● Data in this exercise:
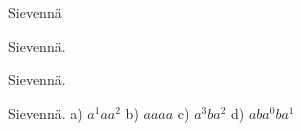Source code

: \begin{tehtavasivu}
\begin{tehtava}
  		Sievennä
        \begin{alakohdatrivi}
 		\end{alakohdatrivi}
        \begin{vastaus}
        \begin{alakohdatrivi}
        \end{alakohdatrivi}
        \end{vastaus}
\end{tehtava}

\begin{tehtava}
  		Sievennä.
        \begin{alakohdat}
 		\end{alakohdat}
        \begin{vastaus}
        \begin{alakohdatrivi}
        \end{alakohdatrivi}
        \end{vastaus}
\end{tehtava}

    \begin{tehtava}
    Sievennä.
        \begin{alakohdatrivi}
		\end{alakohdatrivi}        
        \begin{vastaus}
        \begin{alakohdat}
        \end{alakohdat}
        \end{vastaus}
    \end{tehtava}

    \begin{tehtava}
        Sievennä. 
        a) $a^1 a a^2$ 
        b) $aaaa$ 
        c) $a^3ba^2$ 
        d) $aba^0ba^1$
        

\end{tehtava}
\end{tehtavasivu}
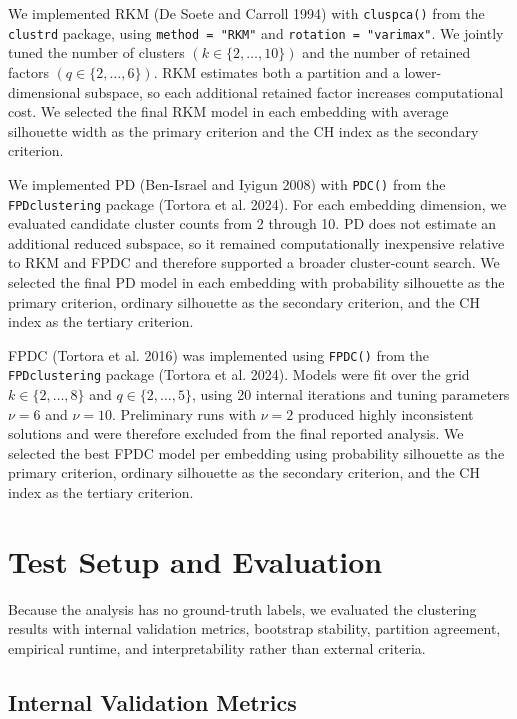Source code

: \documentclass[
  11pt,
  letterpaper,
  DIV=11,
  numbers=noendperiod]{scrartcl}
\begin{document}
We implemented RKM (De Soete and Carroll 1994) with \texttt{cluspca()}
from the \texttt{clustrd} package, using \texttt{method\ =\ "RKM"} and
\texttt{rotation\ =\ "varimax"}. We jointly tuned the number of clusters
\((k \in \{2, \ldots, 10\})\) and the number of retained factors
\((q \in \{2, \ldots, 6\})\). RKM estimates both a partition and a
lower-dimensional subspace, so each additional retained factor increases
computational cost. We selected the final RKM model in each embedding
with average silhouette width as the primary criterion and the CH index
as the secondary criterion.

We implemented PD (Ben-Israel and Iyigun 2008) with \texttt{PDC()} from
the \texttt{FPDclustering} package (Tortora et al. 2024). For each
embedding dimension, we evaluated candidate cluster counts from 2
through 10. PD does not estimate an additional reduced subspace, so it
remained computationally inexpensive relative to RKM and FPDC and
therefore supported a broader cluster-count search. We selected the
final PD model in each embedding with probability silhouette as the
primary criterion, ordinary silhouette as the secondary criterion, and
the CH index as the tertiary criterion.

FPDC (Tortora et al. 2016) was implemented using \texttt{FPDC()} from
the \texttt{FPDclustering} package (Tortora et al. 2024). Models were
fit over the grid \(k \in \{2, \ldots, 8\}\) and
\(q \in \{2, \ldots, 5\}\), using 20 internal iterations and tuning
parameters \(\nu = 6\) and \(\nu = 10\). Preliminary runs with
\(\nu = 2\) produced highly inconsistent solutions and were therefore
excluded from the final reported analysis. We selected the best FPDC
model per embedding using probability silhouette as the primary
criterion, ordinary silhouette as the secondary criterion, and the CH
index as the tertiary criterion.

\section{Test Setup and Evaluation}\label{sec-evaluation-framework}

Because the analysis has no ground-truth labels, we evaluated the
clustering results with internal validation metrics, bootstrap
stability, partition agreement, empirical runtime, and interpretability
rather than external criteria.

\subsection{Internal Validation
Metrics}\label{internal-validation-metrics}
\end{document}
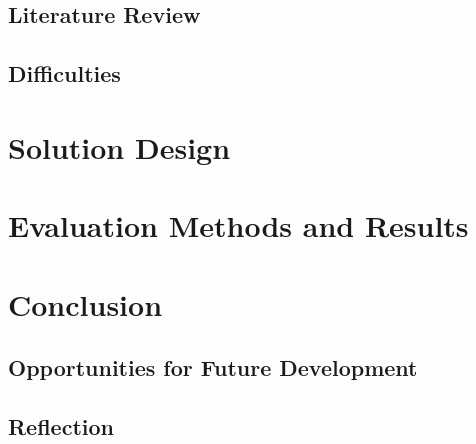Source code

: 	\section{Literature Review}
	
	\section{Difficulties}

\chapter{Solution Design}

\chapter{Evaluation Methods and Results}

\chapter{Conclusion}
	\section{Opportunities for Future Development}
	
	\section{Reflection}

\bibliographysection

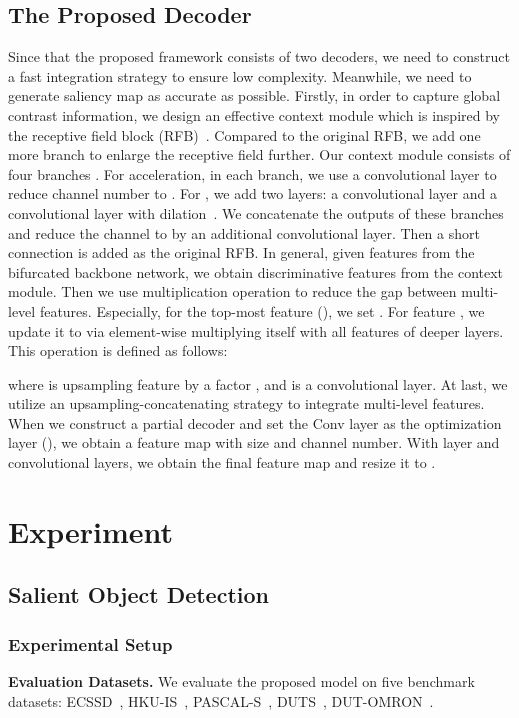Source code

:\documentclass[10pt,twocolumn,letterpaper]{article}
\begin{document}
\subsection{The Proposed Decoder}\label{3.3}
Since that the proposed framework consists of two decoders, we need to construct a fast integration strategy to ensure low complexity. Meanwhile, we need to generate saliency map as accurate as possible. Firstly, in order to capture global contrast information, we design an effective context module which is inspired by the receptive field block (RFB)~\cite{2018RFB}. Compared to the original RFB, we add one more branch to enlarge the receptive field further. Our context module consists of four branches . For acceleration, in each branch, we use a  convolutional layer to reduce channel number to . For , we add two layers: a  convolutional layer and a  convolutional layer with  dilation~\cite{2018DeepLab}. We concatenate the outputs of these branches and reduce the channel to  by an additional  convolutional layer. Then a short connection is added as the original RFB. In general, given features  from the bifurcated backbone network, we obtain discriminative features  from the context module. Then we use multiplication operation to reduce the gap between multi-level features. Especially, for the top-most feature (), we set . For feature , we update it to  via element-wise multiplying itself with all features of deeper layers. This operation is defined as follows:

where  is upsampling feature by a factor , and  is a  convolutional layer. At last, we utilize an upsampling-concatenating strategy to integrate multi-level features. When we construct a partial decoder and set the Conv layer as the optimization layer (), we obtain a feature map with  size and  channel number. With  layer and  convolutional layers, we obtain the final feature map and resize it to .

\section{Experiment}
\subsection{Salient Object Detection}
\subsubsection{Experimental Setup}
\textbf{Evaluation Datasets. }We evaluate the proposed model on five benchmark datasets: ECSSD~\cite{Dataset-ECSSD}, HKU-IS~\cite{2015MDF}, PASCAL-S~\cite{Dataset-PASCAL-S}, DUTS~\cite{Dataset-DUTS}, DUT-OMRON~\cite{Dataset-DUT-OMRON}.
\end{document}
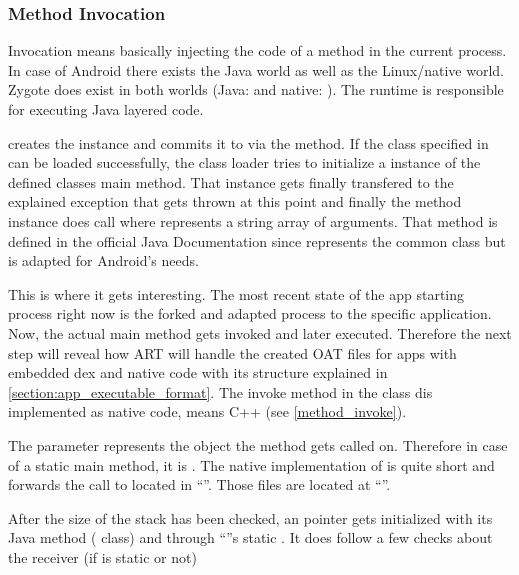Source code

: \subsubsection{Method Invocation}\label{cl_loading}
Invocation means basically injecting the code of a method in the current process.
In case of Android there exists the Java world as well as the Linux/native world.
Zygote does exist in both worlds (Java: 
and native: ). The runtime is responsible for
executing Java layered code.

 creates the  instance and commits it to
 via the  method. If the class specified
in  can be loaded successfully, the class loader tries to initialize a
 instance of the defined classes main method.
That instance  gets finally transfered to the explained exception that gets thrown
at this point and finally the method instance  does call
 where  represents a string array of
arguments. That method is defined in the official Java Documentation \parencite{java_method} since
 represents the common  class but is adapted for Android's needs.

This is where it gets interesting. The most recent state of the app starting process
right now is the forked and adapted process to the specific application. Now, the actual main
method gets invoked and later executed. Therefore the next step will reveal how ART will handle the
created OAT files for apps with embedded dex and native code with its structure explained in \autoref{section:app_executable_format}. The invoke method in the  class dis implemented as native code, means C++ (see \autoref{method_invoke}).

The  parameter represents the object the method gets called on. Therefore
in case of a static main method, it is . The native implementation of 
is quite short and forwards the call to  located in
``''. Those files are located at ``''.


After the size of the stack has been checked, an  pointer gets initialized with
its Java method ( class) and through ``''s static . It does follow a few checks about the receiver (if  is static or
not)





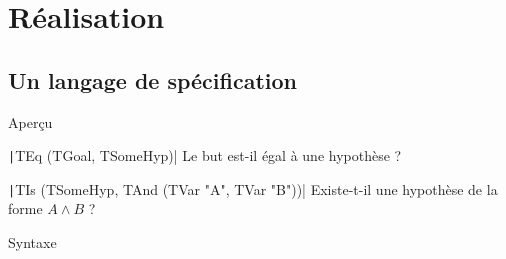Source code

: \documentclass[french,usepdftitle=false,compress]{beamer}
\begin{document}






\section{Réalisation}

\subsection{Un langage de spécification}
\begin{frame}{Aperçu}
  \begin{block}{\texttt|TEq (TGoal, TSomeHyp)|}
    Le but est-il égal à une hypothèse ?
  \end{block}

  \begin{block}{\texttt|TIs (TSomeHyp, TAnd (TVar "A", TVar "B"))|}
    Existe-t-il une hypothèse de la forme $A \land B$ ?
  \end{block}
\end{frame}

\begin{frame}{Syntaxe}
  \inputminted[fontsize=\small]{ocaml}{syntax_var.ml}
  \vfill
  \inputminted[fontsize=\small]{ocaml}{syntax_form.ml}
  \vfill
  \inputminted[fontsize=\small]{ocaml}{syntax.ml}
\end{frame}
\end{document}
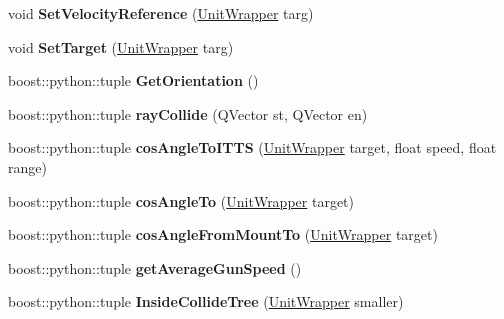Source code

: \begin{DoxyCompactItemize}
\item 
void {\bfseries Set\+Velocity\+Reference} (\hyperlink{classUnitWrapper}{Unit\+Wrapper} targ)\hypertarget{classUnitWrapper_a433488ab8c40d716c2ded54d874b4147}{}\label{classUnitWrapper_a433488ab8c40d716c2ded54d874b4147}

\item 
void {\bfseries Set\+Target} (\hyperlink{classUnitWrapper}{Unit\+Wrapper} targ)\hypertarget{classUnitWrapper_a01e6c34ea95414279af67fe114b0ec3e}{}\label{classUnitWrapper_a01e6c34ea95414279af67fe114b0ec3e}

\item 
boost\+::python\+::tuple {\bfseries Get\+Orientation} ()\hypertarget{classUnitWrapper_a7d429bf9f0e857f1be6e7805df08a3ae}{}\label{classUnitWrapper_a7d429bf9f0e857f1be6e7805df08a3ae}

\item 
boost\+::python\+::tuple {\bfseries ray\+Collide} (Q\+Vector st, Q\+Vector en)\hypertarget{classUnitWrapper_a850869cb519205d25167835fe366c58c}{}\label{classUnitWrapper_a850869cb519205d25167835fe366c58c}

\item 
boost\+::python\+::tuple {\bfseries cos\+Angle\+To\+I\+T\+TS} (\hyperlink{classUnitWrapper}{Unit\+Wrapper} target, float speed, float range)\hypertarget{classUnitWrapper_a078a030580f7dcdf14fa1dbad6115ab6}{}\label{classUnitWrapper_a078a030580f7dcdf14fa1dbad6115ab6}

\item 
boost\+::python\+::tuple {\bfseries cos\+Angle\+To} (\hyperlink{classUnitWrapper}{Unit\+Wrapper} target)\hypertarget{classUnitWrapper_a3cc630d6e36b4c1e98e38c333ab2e6af}{}\label{classUnitWrapper_a3cc630d6e36b4c1e98e38c333ab2e6af}

\item 
boost\+::python\+::tuple {\bfseries cos\+Angle\+From\+Mount\+To} (\hyperlink{classUnitWrapper}{Unit\+Wrapper} target)\hypertarget{classUnitWrapper_aba89e772e568dc0ffa2e8dc0ae1b77ea}{}\label{classUnitWrapper_aba89e772e568dc0ffa2e8dc0ae1b77ea}

\item 
boost\+::python\+::tuple {\bfseries get\+Average\+Gun\+Speed} ()\hypertarget{classUnitWrapper_a81e70927129d7dd97826b96411082a05}{}\label{classUnitWrapper_a81e70927129d7dd97826b96411082a05}

\item 
boost\+::python\+::tuple {\bfseries Inside\+Collide\+Tree} (\hyperlink{classUnitWrapper}{Unit\+Wrapper} smaller)\hypertarget{classUnitWrapper_aff6cba358e090113510241885a9eca78}{}\label{classUnitWrapper_aff6cba358e090113510241885a9eca78}


\end{DoxyCompactItemize}
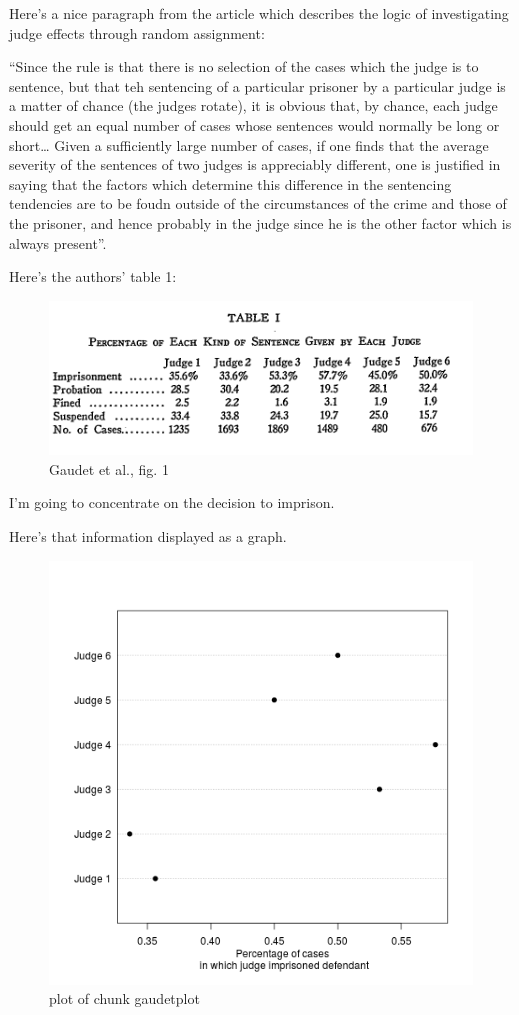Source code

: \documentclass[12pt,twoside]{article}
\begin{document}
Here's a nice paragraph from the article which describes the logic of
investigating judge effects through random assignment:

``Since the rule is that there is no selection of the cases which the
judge is to sentence, but that teh sentencing of a particular prisoner
by a particular judge is a matter of chance (the judges rotate), it is
obvious that, by chance, each judge should get an equal number of cases
whose sentences would normally be long or short\ldots{} Given a
sufficiently large number of cases, if one finds that the average
severity of the sentences of two judges is appreciably different, one is
justified in saying that the factors which determine this difference in
the sentencing tendencies are to be foudn outside of the circumstances
of the crime and those of the prisoner, and hence probably in the judge
since he is the other factor which is always present''.

Here's the authors' table 1:

\begin{figure}[htbp]
\centering
\includegraphics{figure/gaudet_tab1.png}
\caption{Gaudet et al., fig. 1}
\end{figure}

I'm going to concentrate on the decision to imprison.

Here's that information displayed as a graph.

\begin{figure}[htbp]
\centering
\includegraphics{figure/gaudetplot-1.png}
\caption{plot of chunk gaudetplot}
\end{figure}
\end{document}

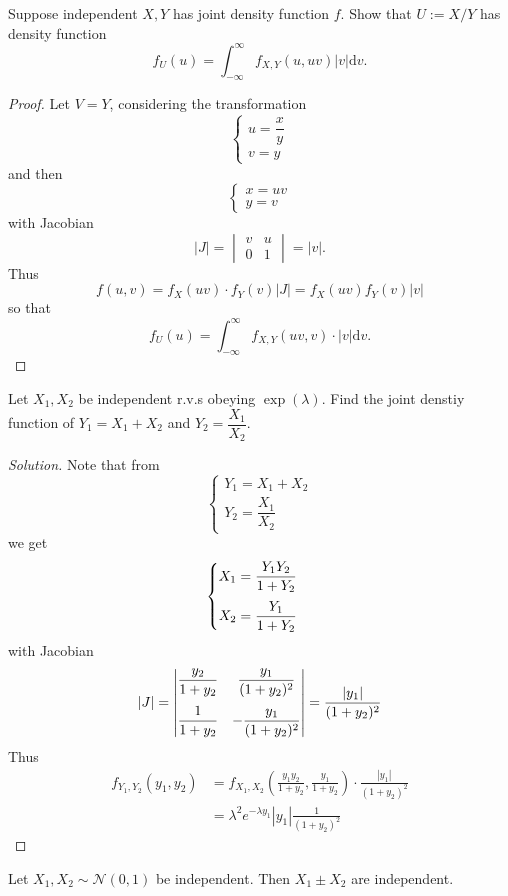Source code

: \documentclass[11pt,singlecolumn, openany, citestyle=authoryear]{elegantbook}
\begin{document}
\begin{CJK}{UTF8}{gbsn}
\begin{example}
    Suppose independent $X,Y$ has joint density function $f$. Show that $U:=X/Y$ has density 
    function 
    $$
    f_U(u) = \int_{-\infty}^\infty f_{X,Y}(u,uv)|v|\mathrm{d}v.
    $$
\end{example}
\begin{proof}
    Let $V=Y$, considering the transformation
    $$
    \begin{cases}
        u=\dfrac{x}{y}\\
        v=y
    \end{cases}
    $$
    and then 
    $$
    \begin{cases}
        x=uv\\
        y=v
    \end{cases}
    $$
    with Jacobian 
    $$
    |J|=
    \begin{vmatrix}
        v & u \\
        0 & 1
    \end{vmatrix}=
    |v|.
    $$
    Thus 
    $$
    f(u,v)=f_X(uv)\cdot f_Y(v) |J| = f_X(uv)f_Y(v)|v|
    $$
    so that 
    $$
    f_U(u)=\int_{-\infty}^\infty f_{X,Y}(uv,v)\cdot|v|\mathrm{d}v.
    $$
\end{proof}

\begin{example}
    Let $X_1,X_2$ be independent r.v.s obeying $\operatorname*{exp}(\lambda)$. Find the 
    joint denstiy function of $Y_1 = X_1 + X_2$ and $Y_2 = \dfrac{X_1}{X_2}$.
\end{example}
\begin{proof}[Solution]
    Note that from  
    $$
    \begin{cases}
        Y_1 = X_1+X_2\\
        Y_2 = \dfrac{X_1}{X_2}
    \end{cases}
    $$
    we get 
    $$
    \begin{cases}
        \vspace{1.5ex}
        X_1 = \dfrac{Y_1Y_2}{1+Y_2}\\
        X_2 = \dfrac{Y_1}{1+Y_2}
    \end{cases}
    $$
    with Jacobian 
    $$
    |J| = 
    \begin{vmatrix}
        \vspace{1.5ex}
        \dfrac{y_2}{1+y_2}& \dfrac{y_1}{(1+y_2)^2}\\
        \dfrac{1}{1+y_2}& -\dfrac{y_1}{(1+y_2)^2}
    \end{vmatrix}=
    \frac{|y_1|}{(1+y_2)^2}
    $$
    Thus 
    \begin{align*}
        f_{Y_1,Y_2}(y_1,y_2)&=
        f_{X_1,X_2}\left(\frac{y_1y_2}{1+y_2},\frac{y_1}{1+y_2}\right)\cdot 
        \frac{|y_1|}{(1+y_2)^2}\\
        &=\lambda^2 e^{-\lambda y_1}|y_1|\frac{1}{(1+y_2)^2}
    \end{align*}
\end{proof}
\begin{example}
    Let $X_1,X_2\sim \mathcal{N}(0,1)$ be independent. Then $X_1\pm X_2$ are independent. 
\end{example}


\end{CJK}
\end{document}

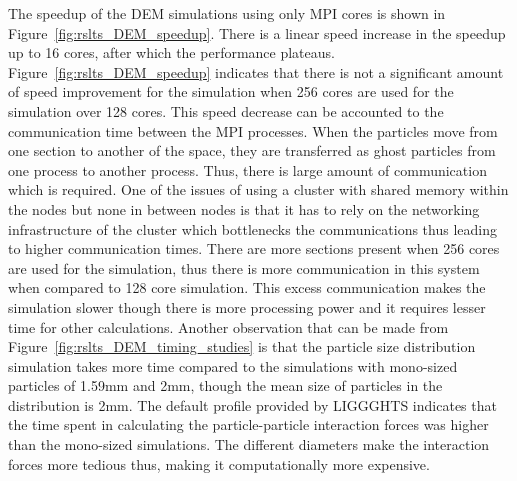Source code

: \documentclass[preprint,11pt,authoryear]{elsarticle}
\begin{document}
The speedup of the DEM simulations using only MPI cores is shown in Figure~\ref{fig:rslts_DEM_speedup}.
There is a linear speed increase in the speedup up to 16 cores, after which the 
performance plateaus.
Figure~\ref{fig:rslts_DEM_speedup} indicates that there 
is not a significant amount of speed improvement for the simulation when 256 cores are used for the 
simulation over 128 cores. This speed decrease can be accounted to the communication time between 
the MPI processes. When the particles move from one section to another of the space, they are 
transferred as ghost particles from one process to another process. Thus, there is large amount of 
communication which is required. One of the issues of using a cluster with shared memory within 
the nodes but none in between nodes is that it has to rely on the networking infrastructure 
of the cluster which bottlenecks the communications thus leading to higher communication times. 
There are more sections present when 256 cores are used for the simulation, thus there is more 
communication in this system when compared to 128 core simulation. 
This excess communication makes the simulation slower though there is more processing power and 
it requires lesser time for other calculations. Another observation that can be made from Figure~\ref{fig:rslts_DEM_timing_studies} is that the particle size distribution simulation takes more time 
compared to the simulations with mono-sized particles of 1.59mm and 2mm, though the mean size of 
particles in the distribution is 2mm. The default profile provided by LIGGGHTS indicates that the time 
spent in calculating the particle-particle interaction forces was higher than the mono-sized 
simulations. The different diameters make the interaction forces more tedious thus, making it 
computationally more expensive. 
\end{document}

● What you need to do: Reproduce, word for word and in full, only the lines above that start at the line with "the MPI processes." and run through the line with "communication which is", both ends included.

● Task solution:
the MPI processes. When the particles move from one section to another of the space, they are 
transferred as ghost particles from one process to another process. Thus, there is large amount of 
communication which is required. One of the issues of using a cluster with shared memory within 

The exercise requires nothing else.